Task brief —
Gather all lines with "code" from the records.

[Stored data]
==========
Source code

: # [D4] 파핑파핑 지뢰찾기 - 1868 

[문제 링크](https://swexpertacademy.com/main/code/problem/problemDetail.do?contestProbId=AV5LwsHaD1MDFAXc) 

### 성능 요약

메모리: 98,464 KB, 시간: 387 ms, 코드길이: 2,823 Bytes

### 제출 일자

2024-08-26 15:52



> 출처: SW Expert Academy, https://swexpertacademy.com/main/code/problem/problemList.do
==========
Output of the task —
Source code
[문제 링크](https://swexpertacademy.com/main/code/problem/problemDetail.do?contestProbId=AV5LwsHaD1MDFAXc) 
> 출처: SW Expert Academy, https://swexpertacademy.com/main/code/problem/problemList.do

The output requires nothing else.